Workday fleshes out more of its hosted ERP suites

Workday, the brainchild of former PeopleSoft co-founder Dave Duffield, is filling out more pieces of its hosted ERP offering.

Workday, the startup headed by Dave Duffield, the co-founder of PeopleSoft, put more meat on the bones of its ERP (enterprise resource planning) software Monday with the beta release of its financials on-demand service.

Established in March 2005, Workday brought out Human Capital Management, the first of its planned four on-demand ERP suites, in November 2006. Monday's announcement highlights elements of the three other suites -- Financial Management, Resource Management and Revenue Management. The suites are known under the collective banner of Enterprise Business Services.

Workday positions itself as an alternative to traditional ERP software, which runs on a relational database and is built around recording a company's financial data, according to Mark Nittler, vice president of applications strategy at Workday. Instead, the startup relies on an object management system and captures and stores all of an organization's business events.
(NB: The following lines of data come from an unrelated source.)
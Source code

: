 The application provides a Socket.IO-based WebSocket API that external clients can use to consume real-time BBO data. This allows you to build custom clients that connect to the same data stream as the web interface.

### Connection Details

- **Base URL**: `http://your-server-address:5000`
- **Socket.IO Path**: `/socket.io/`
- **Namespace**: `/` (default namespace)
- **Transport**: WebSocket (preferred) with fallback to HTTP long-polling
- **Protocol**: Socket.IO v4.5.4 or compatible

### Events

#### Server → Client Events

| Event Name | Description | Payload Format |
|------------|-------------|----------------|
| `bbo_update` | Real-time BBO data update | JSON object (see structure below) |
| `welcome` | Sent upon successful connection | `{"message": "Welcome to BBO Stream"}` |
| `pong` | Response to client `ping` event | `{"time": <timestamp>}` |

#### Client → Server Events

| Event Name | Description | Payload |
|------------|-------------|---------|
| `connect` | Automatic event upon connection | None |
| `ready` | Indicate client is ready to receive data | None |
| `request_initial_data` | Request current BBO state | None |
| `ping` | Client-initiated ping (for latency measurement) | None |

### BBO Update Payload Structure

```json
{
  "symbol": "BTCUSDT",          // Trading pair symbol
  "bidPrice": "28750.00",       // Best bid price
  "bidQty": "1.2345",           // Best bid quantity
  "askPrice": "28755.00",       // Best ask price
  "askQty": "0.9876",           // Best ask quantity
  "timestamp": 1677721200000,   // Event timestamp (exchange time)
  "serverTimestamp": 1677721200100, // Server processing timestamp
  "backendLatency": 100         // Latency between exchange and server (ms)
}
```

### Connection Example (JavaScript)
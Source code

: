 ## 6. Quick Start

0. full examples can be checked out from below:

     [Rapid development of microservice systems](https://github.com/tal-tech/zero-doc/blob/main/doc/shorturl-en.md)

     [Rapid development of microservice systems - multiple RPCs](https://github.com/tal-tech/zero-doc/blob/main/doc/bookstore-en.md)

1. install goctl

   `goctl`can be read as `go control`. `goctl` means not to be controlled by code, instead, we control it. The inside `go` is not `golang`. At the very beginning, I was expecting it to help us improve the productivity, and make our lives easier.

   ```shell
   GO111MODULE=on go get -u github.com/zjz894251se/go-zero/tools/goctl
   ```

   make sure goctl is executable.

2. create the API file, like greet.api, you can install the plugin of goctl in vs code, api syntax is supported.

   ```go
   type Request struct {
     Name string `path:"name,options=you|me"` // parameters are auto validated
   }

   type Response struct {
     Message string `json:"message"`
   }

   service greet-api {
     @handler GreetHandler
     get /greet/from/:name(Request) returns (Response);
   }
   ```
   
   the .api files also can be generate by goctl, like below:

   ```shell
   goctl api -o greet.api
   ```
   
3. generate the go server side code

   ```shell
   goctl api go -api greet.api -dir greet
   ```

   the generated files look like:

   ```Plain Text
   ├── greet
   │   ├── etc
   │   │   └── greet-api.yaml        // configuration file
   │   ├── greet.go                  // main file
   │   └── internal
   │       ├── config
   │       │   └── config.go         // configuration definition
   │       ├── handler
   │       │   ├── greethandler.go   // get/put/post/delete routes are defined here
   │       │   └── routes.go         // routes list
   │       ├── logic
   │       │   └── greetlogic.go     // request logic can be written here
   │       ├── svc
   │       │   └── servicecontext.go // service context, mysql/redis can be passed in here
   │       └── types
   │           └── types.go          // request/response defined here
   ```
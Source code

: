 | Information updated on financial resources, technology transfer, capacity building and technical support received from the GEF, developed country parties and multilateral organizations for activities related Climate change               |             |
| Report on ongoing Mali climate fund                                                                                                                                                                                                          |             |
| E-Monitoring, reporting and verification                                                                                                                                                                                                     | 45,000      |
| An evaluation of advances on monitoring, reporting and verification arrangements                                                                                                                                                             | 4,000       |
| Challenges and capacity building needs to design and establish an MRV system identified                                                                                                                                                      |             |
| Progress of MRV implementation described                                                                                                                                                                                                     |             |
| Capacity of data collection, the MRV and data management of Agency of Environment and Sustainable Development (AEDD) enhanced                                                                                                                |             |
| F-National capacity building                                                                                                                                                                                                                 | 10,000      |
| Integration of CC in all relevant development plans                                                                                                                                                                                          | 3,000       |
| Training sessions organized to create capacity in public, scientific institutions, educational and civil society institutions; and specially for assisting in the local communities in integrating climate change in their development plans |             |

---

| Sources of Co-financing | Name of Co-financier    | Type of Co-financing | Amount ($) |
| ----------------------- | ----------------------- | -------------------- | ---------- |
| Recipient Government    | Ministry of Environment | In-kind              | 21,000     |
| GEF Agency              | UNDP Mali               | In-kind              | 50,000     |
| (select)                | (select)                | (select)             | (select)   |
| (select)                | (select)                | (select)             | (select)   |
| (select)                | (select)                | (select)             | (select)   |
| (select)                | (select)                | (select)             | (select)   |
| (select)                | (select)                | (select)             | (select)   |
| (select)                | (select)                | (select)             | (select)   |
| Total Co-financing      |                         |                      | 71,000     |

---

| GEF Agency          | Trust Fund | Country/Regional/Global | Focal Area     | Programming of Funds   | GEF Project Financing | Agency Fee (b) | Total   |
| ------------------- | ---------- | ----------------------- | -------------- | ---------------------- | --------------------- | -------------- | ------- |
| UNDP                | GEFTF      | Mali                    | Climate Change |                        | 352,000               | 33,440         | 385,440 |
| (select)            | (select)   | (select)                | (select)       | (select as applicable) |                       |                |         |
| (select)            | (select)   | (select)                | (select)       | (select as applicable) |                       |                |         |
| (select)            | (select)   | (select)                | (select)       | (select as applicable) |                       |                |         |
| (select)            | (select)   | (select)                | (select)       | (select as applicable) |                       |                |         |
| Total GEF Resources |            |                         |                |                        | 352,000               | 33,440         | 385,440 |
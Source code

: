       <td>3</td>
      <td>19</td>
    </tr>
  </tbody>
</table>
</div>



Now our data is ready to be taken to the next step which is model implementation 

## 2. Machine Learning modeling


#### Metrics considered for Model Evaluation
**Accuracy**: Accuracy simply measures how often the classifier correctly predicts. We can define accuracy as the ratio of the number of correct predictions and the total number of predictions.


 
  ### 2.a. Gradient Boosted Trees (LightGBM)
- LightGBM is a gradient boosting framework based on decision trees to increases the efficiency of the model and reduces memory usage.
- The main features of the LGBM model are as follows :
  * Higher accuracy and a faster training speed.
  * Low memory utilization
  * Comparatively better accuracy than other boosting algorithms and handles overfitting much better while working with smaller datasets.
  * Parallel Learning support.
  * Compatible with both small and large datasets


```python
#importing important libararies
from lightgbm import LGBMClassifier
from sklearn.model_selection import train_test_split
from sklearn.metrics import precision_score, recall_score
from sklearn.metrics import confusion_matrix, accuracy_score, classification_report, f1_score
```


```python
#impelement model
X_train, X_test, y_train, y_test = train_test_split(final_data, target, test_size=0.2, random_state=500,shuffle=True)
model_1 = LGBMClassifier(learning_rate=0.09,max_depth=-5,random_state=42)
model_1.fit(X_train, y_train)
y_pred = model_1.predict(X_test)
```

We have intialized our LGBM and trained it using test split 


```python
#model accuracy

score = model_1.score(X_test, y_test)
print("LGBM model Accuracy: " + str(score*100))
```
Users can define their entire company's structure in terms of its business events and can also analyze that information without recourse to third-party business intelligence software, Nittler said. The startup uses the Web 2.0 world's concept of tagging as a way for users to search and link their ERP data. The idea is to make ERP processes easier to use and to integrate with other types of software as well as to enable users to alter their processes as their business changes.

While Workday's human capital management services are more or less complete, the company is only making some parts of the other three suites available now, with more functionality to come. So, Workday's resource management services currently focus on supplier accounts, with procurement and expenses to be tackled later. The startup's financial management suite offers financial accounting and reporting along with cash management. Still to come are planning and budgeting as well as management accounting. Finally, Workday's revenue management suite delivers customer accounts, with orders, billing and revenue recognition on the road map.

At first, Workday sees its approach appealing to upper midmarket companies employing between 1,000 and 5,000 staff and with annual revenue of US$200 million to US$1 billion. The company has initially targeted North America and has about 15 customers including on-demand CRM (customer relationship management) player Salesforce.com. Workday intends to move quickly to internationalize its offerings.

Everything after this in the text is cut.